A correctly diversified BTC and ETH portfolio can reap both larger gains and less downside volatility than going Bitcoin only, Hougan said.
With spot Ethereum ETFs on the horizon in the United States, should existing Bitcoin ETF holders split their crypto holdings into ETH?
In a Twitter thread on Thursday, Bitwise CIO Matt Hougan offered three reasons for why this might be a good idea.
Why Bitcoin Holders Should Buy Ethereum
The first, Hougan wrote, is for the sake of diversification. Since predicting the future of crypto is difficult, holding a stake in both leading assets can provide investors relief in case one asset falls out of favor, or gobbles up the other over time.
“Ask any investor from the dot-com boom who bought AOL Pets.com,” Hougan said. “They got the overall bet right—the internet is going to be big!—but the specifics wrong. Sad!”
As of writing, Bitcoin’s market cap accounts for 55% of the entire crypto market, according to TradingView. Ethereum comprises 18.6%.

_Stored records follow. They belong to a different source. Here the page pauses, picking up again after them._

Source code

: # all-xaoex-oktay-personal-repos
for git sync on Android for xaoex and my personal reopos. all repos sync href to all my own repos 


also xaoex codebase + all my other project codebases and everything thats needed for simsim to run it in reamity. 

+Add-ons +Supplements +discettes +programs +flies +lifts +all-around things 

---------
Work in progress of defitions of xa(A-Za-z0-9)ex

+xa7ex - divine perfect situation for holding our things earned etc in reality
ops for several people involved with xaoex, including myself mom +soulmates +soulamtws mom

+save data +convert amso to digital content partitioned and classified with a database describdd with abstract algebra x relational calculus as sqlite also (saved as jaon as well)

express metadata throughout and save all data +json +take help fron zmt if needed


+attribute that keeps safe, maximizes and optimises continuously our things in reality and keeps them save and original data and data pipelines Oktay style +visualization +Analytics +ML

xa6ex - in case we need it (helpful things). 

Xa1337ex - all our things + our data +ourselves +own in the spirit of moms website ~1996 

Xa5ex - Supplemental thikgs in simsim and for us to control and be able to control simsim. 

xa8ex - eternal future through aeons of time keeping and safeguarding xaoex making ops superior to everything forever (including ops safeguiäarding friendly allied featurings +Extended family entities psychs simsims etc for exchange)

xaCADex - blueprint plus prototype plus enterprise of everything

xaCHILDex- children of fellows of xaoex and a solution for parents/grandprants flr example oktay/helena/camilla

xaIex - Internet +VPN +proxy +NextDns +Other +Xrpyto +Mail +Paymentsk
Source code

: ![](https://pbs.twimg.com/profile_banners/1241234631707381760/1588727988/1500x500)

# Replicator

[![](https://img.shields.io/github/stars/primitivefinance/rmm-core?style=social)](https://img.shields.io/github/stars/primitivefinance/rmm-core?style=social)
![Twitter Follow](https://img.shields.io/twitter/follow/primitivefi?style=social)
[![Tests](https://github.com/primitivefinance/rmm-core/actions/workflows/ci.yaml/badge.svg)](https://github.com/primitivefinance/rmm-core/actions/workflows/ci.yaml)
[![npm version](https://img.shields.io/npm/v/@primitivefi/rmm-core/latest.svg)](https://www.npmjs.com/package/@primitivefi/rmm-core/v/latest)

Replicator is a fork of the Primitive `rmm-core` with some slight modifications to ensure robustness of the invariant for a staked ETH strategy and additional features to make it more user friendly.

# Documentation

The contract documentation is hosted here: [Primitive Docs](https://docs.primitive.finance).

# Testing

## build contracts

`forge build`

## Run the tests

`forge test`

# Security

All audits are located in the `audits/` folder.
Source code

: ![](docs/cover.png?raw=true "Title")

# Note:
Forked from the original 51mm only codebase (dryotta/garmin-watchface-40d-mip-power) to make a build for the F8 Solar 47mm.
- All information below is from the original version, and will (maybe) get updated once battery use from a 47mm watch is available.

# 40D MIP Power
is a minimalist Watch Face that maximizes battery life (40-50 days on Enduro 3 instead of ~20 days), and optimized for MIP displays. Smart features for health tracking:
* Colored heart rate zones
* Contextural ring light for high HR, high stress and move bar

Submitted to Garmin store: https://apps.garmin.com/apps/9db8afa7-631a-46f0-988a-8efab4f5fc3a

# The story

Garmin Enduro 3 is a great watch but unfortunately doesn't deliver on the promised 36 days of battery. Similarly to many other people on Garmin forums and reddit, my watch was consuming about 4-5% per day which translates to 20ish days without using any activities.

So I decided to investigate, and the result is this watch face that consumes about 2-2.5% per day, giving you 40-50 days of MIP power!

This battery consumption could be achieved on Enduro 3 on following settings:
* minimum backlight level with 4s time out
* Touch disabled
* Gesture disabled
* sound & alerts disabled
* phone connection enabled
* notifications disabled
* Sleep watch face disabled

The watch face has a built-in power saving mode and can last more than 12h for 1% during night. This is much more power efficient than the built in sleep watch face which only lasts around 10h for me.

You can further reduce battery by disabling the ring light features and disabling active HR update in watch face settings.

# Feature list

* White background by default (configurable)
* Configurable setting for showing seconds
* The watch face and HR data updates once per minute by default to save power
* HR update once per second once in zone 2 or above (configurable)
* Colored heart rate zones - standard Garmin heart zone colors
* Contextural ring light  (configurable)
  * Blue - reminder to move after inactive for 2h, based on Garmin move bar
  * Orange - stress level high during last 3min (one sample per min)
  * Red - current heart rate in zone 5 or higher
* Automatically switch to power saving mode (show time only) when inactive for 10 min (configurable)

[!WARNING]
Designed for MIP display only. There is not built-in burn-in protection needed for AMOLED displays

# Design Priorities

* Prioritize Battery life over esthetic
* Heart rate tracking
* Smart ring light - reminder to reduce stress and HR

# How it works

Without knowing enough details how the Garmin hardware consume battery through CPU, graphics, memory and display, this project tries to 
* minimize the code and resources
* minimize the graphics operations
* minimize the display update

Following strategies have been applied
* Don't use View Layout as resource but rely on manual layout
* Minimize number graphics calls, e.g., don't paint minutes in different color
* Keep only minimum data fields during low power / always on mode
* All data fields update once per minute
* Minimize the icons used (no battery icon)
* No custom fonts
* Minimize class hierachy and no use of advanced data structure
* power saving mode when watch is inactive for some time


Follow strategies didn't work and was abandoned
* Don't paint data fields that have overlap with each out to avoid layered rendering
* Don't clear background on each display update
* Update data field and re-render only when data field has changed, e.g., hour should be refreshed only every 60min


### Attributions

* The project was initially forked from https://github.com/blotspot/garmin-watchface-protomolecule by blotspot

While ETH has performed generally flat against Bitcoin over the last five years, its dominance against the top crypto has slowly receded since the September 2022 merge. Still, the ETH/BTC ratio received a modest boost when approved to receive a U.S. spot ETF last month.
Secondly, Hougan said the fundamentally different nature of Bitcoin and Ethereum makes it difficult to choose between them. While Bitcoin is optimized towards being “better money,” Ethereum is designed for “programmable money” that enables blockchain applications like stablecoins and DeFi.
“Adding some ETH to a majority BTC position gives you broader exposure to all the things public blockchains can do,” he said.
BTC And ETH Perform Best Together
Lastly, Hougan said the historical performance of both assets shows that they work best when balanced together in a portfolio.
For example, a “traditional” 60/40 portfolio with a 5% crypto allocation had a higher cumulative return over the past four years when weighted 70/30 between BTC and ETH allocations (56.32%) than when allocated purely to BTC (54.49%).
Interestingly, it even had a lower “maximum drawdown” than the BTC-only portfolio over that time, only pulling back 25.19% at its peak compared to 25.35%.
Nevertheless, Hougan said there is still a chief reason investors may want to stay BTC only.
“It’s very likely that Bitcoin is the dominant new form of “money” that emerges in crypto,” said Hougan, citing its massive existing lead and community orientation towards this market.
“Money is a massive market. There’s plenty of space for BTC to run if it succeeds,” he said.